Step 2: Extract selected variables

In Step 1, a variable tagset was created from the household rosters across rounds, the Round 1 non-resident roster, and Round 10 MAR_PARTNER_LINK array. Now you have partner ids, ages, and information about when the respondent first cohabitated and with whom.

Run an extract to create a data set and corresponding SAS/SPSS/Stata/R programs.

Using the NLS Investigator

To create a tagset of specific variables and then extract the data set, use the Save / Download Tab in the NLS Investigator.

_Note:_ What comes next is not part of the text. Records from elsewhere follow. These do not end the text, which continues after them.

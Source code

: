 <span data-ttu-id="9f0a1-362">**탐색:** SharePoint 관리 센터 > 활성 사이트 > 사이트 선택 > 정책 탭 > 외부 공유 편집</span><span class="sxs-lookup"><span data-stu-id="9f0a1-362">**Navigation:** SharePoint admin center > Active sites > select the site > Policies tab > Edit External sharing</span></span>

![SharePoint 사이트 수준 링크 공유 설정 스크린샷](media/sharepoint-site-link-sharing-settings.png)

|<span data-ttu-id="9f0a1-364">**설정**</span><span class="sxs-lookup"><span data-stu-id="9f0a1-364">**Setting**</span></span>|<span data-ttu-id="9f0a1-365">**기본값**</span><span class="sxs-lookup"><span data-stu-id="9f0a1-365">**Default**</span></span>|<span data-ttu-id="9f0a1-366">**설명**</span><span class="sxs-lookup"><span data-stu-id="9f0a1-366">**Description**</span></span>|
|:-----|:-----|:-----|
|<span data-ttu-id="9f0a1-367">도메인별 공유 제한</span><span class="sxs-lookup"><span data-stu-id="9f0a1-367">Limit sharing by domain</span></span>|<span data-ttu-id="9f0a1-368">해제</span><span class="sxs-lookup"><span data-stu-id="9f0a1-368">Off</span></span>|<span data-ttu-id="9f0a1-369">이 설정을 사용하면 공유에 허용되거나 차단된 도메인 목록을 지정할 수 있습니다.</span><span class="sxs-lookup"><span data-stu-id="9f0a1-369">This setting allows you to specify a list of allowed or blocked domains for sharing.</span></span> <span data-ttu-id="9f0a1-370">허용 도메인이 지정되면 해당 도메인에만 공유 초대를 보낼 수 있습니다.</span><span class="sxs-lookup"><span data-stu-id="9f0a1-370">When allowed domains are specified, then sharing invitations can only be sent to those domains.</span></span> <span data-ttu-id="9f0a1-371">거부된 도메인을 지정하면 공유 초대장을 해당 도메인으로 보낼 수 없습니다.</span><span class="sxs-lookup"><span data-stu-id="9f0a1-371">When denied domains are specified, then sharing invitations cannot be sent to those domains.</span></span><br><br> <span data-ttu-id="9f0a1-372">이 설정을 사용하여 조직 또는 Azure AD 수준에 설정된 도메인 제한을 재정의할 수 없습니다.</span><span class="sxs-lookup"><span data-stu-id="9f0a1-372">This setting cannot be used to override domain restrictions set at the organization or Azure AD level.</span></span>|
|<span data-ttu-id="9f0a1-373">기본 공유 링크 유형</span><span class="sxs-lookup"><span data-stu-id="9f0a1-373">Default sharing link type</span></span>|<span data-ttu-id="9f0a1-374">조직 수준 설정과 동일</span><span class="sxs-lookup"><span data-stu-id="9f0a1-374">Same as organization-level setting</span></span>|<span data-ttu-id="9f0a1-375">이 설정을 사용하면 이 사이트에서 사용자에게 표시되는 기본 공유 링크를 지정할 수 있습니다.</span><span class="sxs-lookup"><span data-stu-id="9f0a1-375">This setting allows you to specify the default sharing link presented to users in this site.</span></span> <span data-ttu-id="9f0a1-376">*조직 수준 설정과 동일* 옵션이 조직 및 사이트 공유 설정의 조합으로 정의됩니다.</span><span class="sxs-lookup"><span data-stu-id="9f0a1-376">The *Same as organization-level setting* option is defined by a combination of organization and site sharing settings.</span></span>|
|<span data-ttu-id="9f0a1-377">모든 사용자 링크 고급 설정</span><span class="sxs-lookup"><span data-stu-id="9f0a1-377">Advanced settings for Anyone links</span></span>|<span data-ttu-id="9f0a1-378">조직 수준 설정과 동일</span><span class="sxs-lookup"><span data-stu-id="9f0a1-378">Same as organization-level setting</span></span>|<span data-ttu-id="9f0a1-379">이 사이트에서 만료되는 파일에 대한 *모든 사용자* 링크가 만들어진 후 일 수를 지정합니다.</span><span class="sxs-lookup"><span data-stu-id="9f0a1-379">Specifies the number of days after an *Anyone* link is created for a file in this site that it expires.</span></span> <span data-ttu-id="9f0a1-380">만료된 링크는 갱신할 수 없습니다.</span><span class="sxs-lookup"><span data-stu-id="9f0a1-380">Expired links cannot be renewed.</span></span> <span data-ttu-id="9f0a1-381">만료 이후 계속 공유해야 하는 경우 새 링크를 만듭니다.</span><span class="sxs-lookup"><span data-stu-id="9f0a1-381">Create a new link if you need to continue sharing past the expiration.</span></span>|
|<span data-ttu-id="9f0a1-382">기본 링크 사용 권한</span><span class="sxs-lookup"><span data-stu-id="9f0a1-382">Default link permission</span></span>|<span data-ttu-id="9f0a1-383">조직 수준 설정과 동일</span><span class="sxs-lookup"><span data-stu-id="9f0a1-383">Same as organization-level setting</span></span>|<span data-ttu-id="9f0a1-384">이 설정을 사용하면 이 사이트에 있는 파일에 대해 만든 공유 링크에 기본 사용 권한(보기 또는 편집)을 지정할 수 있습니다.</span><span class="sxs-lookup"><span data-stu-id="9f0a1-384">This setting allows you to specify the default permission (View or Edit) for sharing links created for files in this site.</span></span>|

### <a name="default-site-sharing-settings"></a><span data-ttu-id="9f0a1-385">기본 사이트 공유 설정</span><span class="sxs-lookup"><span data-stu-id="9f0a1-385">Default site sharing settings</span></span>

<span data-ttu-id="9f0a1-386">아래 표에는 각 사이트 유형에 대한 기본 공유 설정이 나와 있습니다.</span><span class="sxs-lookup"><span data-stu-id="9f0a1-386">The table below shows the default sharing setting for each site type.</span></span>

Note that this tutorial uses SAS programming code, but the same logic applies to other statistical software packages. Also, the variables used in the program examples are based on question names from the NLSY97, in most cases they are altered to reflect the survey year and to be readable by the software.

Step 3: Find partner id for the first partner

To find the id for the first partner, look at the element of the MAR_PARTNER_LINK array for the first element that contains a partner id. For instance, for respondent id=7525, the first partner id (501) is found in MAR_PARTNER_LINK_02_01 (February 2001).

In Round 10, the MAR_PARTNER_LINK array is available for the months April 1994 to May 2007.

Using SAS, the sample code provided below shows how to find the id of the first partner. The code first creates an array with all the MAR_PARTNER_LINK variables. It then loops through the array until SAS finds the first element in which the array contains a partner id. When the array first contains a value for partner id, the value of MAR_PARTNER_LINK is the id for the respondent's first partner. The sample creates two new variables:

  1. firstpid which contains the value of the 1st partner id.
  2. month1cohab which indicates the number of the element in array when the respondent first cohabitated.

Step 4: Split 1st partner id into round number and loop number

The values of the MAR_PARTNER_LINK variables are the round followed by the partner number within that round. For instance, for sample member 7525, the MAR_PARTNER_LINK value in February of 2001 is 501, indicating that this partner is first listed in Round 5. You will need to look in the partner roster in this round. To do this more efficiently, split the partner id into its two components' round and number within that round (withinrnd).

Step 5: Locate partner on partner roster and link to his/her age

Using SAS, define three arrays:

  1. pid lists the partners' ids and is made up of the variables that indicate the partner's id. A match between the value of firstpid and the value in this array that is needed to find the partner's age.
  2. puid lists the partners' unique ids and is made up of the variables that provide the unique id of the respondent's partners.
  3. page lists the partners' ages and is made up of the variables that provide the age of the respondent's partners' for partners who were not living in the respondent's household at the time of the interview.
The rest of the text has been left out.